● Exercise requirements: Using the records provided below, locate and copy each line that contains the word "caption".

● Records supplied:
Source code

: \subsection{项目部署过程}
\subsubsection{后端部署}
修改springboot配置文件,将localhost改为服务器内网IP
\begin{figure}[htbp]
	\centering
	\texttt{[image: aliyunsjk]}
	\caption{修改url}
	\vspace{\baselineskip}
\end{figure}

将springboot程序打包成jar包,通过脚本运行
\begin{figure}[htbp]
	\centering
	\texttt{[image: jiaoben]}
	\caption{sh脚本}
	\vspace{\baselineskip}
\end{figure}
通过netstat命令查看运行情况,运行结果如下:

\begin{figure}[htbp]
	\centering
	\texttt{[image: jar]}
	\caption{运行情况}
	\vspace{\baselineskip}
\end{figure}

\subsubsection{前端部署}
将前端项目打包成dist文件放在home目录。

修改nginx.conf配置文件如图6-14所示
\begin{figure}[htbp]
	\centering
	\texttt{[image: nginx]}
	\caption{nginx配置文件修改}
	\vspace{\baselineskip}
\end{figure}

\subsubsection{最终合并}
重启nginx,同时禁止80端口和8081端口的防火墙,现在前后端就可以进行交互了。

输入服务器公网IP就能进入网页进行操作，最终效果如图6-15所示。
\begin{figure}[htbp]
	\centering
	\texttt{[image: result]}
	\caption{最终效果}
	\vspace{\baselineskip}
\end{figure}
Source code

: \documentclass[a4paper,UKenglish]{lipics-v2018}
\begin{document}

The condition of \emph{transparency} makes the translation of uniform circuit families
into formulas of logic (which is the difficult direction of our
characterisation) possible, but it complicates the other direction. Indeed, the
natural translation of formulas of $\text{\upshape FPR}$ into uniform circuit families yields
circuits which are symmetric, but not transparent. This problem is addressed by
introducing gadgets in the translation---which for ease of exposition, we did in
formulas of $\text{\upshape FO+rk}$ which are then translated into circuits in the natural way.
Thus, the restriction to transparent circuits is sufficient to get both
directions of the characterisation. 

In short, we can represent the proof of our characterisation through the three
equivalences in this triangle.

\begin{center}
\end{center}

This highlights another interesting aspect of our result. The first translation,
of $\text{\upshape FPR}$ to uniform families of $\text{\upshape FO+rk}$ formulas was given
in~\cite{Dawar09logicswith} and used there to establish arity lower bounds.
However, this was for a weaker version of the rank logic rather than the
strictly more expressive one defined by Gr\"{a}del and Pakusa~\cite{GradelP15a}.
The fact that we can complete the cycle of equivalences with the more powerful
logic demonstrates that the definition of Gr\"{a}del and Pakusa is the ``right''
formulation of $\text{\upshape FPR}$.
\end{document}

● Response:
	\caption{修改url}
	\caption{sh脚本}
	\caption{运行情况}
	\caption{nginx配置文件修改}
	\caption{最终效果}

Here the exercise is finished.